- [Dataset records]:
━━━

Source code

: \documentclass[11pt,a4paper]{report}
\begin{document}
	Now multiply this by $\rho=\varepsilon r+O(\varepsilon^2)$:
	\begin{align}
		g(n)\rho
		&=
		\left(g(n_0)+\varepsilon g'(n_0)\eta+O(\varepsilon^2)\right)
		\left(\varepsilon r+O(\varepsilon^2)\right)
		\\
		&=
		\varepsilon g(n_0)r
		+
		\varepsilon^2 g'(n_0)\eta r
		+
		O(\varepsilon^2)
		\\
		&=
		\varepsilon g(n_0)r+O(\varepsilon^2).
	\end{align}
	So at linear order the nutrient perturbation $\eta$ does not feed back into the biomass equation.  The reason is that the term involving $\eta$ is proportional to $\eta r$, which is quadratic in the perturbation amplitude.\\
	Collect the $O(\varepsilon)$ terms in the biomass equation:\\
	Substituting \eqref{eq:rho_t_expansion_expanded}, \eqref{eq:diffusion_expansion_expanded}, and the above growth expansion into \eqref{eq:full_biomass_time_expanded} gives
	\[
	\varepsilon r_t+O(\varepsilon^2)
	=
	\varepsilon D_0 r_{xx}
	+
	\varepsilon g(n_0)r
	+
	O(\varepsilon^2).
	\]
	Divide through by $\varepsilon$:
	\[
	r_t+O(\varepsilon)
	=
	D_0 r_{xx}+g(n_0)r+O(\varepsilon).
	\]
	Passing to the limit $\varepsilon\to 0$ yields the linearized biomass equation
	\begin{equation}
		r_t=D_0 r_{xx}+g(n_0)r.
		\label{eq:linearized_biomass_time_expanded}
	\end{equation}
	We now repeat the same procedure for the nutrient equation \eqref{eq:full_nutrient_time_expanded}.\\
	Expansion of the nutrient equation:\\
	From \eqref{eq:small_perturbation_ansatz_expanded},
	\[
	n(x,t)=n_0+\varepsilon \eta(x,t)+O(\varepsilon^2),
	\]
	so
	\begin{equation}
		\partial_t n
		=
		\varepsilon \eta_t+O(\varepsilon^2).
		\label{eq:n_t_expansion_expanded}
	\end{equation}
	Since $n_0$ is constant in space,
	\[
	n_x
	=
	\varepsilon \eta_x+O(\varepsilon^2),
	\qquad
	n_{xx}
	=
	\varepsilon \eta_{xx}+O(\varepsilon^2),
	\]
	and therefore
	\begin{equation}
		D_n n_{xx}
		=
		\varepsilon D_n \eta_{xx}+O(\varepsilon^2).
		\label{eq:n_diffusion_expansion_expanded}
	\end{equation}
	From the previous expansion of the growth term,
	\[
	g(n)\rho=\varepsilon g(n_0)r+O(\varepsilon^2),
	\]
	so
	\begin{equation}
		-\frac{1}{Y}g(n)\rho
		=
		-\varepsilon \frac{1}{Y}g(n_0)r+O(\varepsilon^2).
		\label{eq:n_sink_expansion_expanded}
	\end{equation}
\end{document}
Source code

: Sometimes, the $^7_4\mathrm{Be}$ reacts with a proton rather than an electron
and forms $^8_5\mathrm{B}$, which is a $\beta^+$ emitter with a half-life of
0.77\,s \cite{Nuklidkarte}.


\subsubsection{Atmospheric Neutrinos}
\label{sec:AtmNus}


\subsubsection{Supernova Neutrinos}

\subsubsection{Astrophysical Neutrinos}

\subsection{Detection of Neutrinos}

━━━

- [YOUR ASSIGNMENT]: When you repeat the data, keep each line exactly as given.

- [TASK RESPONSE]:
Source code

: \documentclass[11pt,a4paper]{report}
\begin{document}
	Now multiply this by $\rho=\varepsilon r+O(\varepsilon^2)$:
	\begin{align}
		g(n)\rho
		&=
		\left(g(n_0)+\varepsilon g'(n_0)\eta+O(\varepsilon^2)\right)
		\left(\varepsilon r+O(\varepsilon^2)\right)
		\\
		&=
		\varepsilon g(n_0)r
		+
		\varepsilon^2 g'(n_0)\eta r
		+
		O(\varepsilon^2)
		\\
		&=
		\varepsilon g(n_0)r+O(\varepsilon^2).
	\end{align}
	So at linear order the nutrient perturbation $\eta$ does not feed back into the biomass equation.  The reason is that the term involving $\eta$ is proportional to $\eta r$, which is quadratic in the perturbation amplitude.\\
	Collect the $O(\varepsilon)$ terms in the biomass equation:\\
	Substituting \eqref{eq:rho_t_expansion_expanded}, \eqref{eq:diffusion_expansion_expanded}, and the above growth expansion into \eqref{eq:full_biomass_time_expanded} gives
	\[
	\varepsilon r_t+O(\varepsilon^2)
	=
	\varepsilon D_0 r_{xx}
	+
	\varepsilon g(n_0)r
	+
	O(\varepsilon^2).
	\]
	Divide through by $\varepsilon$:
	\[
	r_t+O(\varepsilon)
	=
	D_0 r_{xx}+g(n_0)r+O(\varepsilon).
	\]
	Passing to the limit $\varepsilon\to 0$ yields the linearized biomass equation
	\begin{equation}
		r_t=D_0 r_{xx}+g(n_0)r.
		\label{eq:linearized_biomass_time_expanded}
	\end{equation}
	We now repeat the same procedure for the nutrient equation \eqref{eq:full_nutrient_time_expanded}.\\
	Expansion of the nutrient equation:\\
	From \eqref{eq:small_perturbation_ansatz_expanded},
	\[
	n(x,t)=n_0+\varepsilon \eta(x,t)+O(\varepsilon^2),
	\]
	so
	\begin{equation}
		\partial_t n
		=
		\varepsilon \eta_t+O(\varepsilon^2).
		\label{eq:n_t_expansion_expanded}
	\end{equation}
	Since $n_0$ is constant in space,
	\[
	n_x
	=
	\varepsilon \eta_x+O(\varepsilon^2),
	\qquad
	n_{xx}
	=
	\varepsilon \eta_{xx}+O(\varepsilon^2),
	\]
	and therefore
	\begin{equation}
		D_n n_{xx}
		=
		\varepsilon D_n \eta_{xx}+O(\varepsilon^2).
		\label{eq:n_diffusion_expansion_expanded}
	\end{equation}
	From the previous expansion of the growth term,
	\[
	g(n)\rho=\varepsilon g(n_0)r+O(\varepsilon^2),
	\]
	so
	\begin{equation}
		-\frac{1}{Y}g(n)\rho
		=
		-\varepsilon \frac{1}{Y}g(n_0)r+O(\varepsilon^2).
		\label{eq:n_sink_expansion_expanded}
	\end{equation}
\end{document}
Source code

: Sometimes, the $^7_4\mathrm{Be}$ reacts with a proton rather than an electron
and forms $^8_5\mathrm{B}$, which is a $\beta^+$ emitter with a half-life of
0.77\,s \cite{Nuklidkarte}.


\subsubsection{Atmospheric Neutrinos}
\label{sec:AtmNus}


\subsubsection{Supernova Neutrinos}

\subsubsection{Astrophysical Neutrinos}

\subsection{Detection of Neutrinos}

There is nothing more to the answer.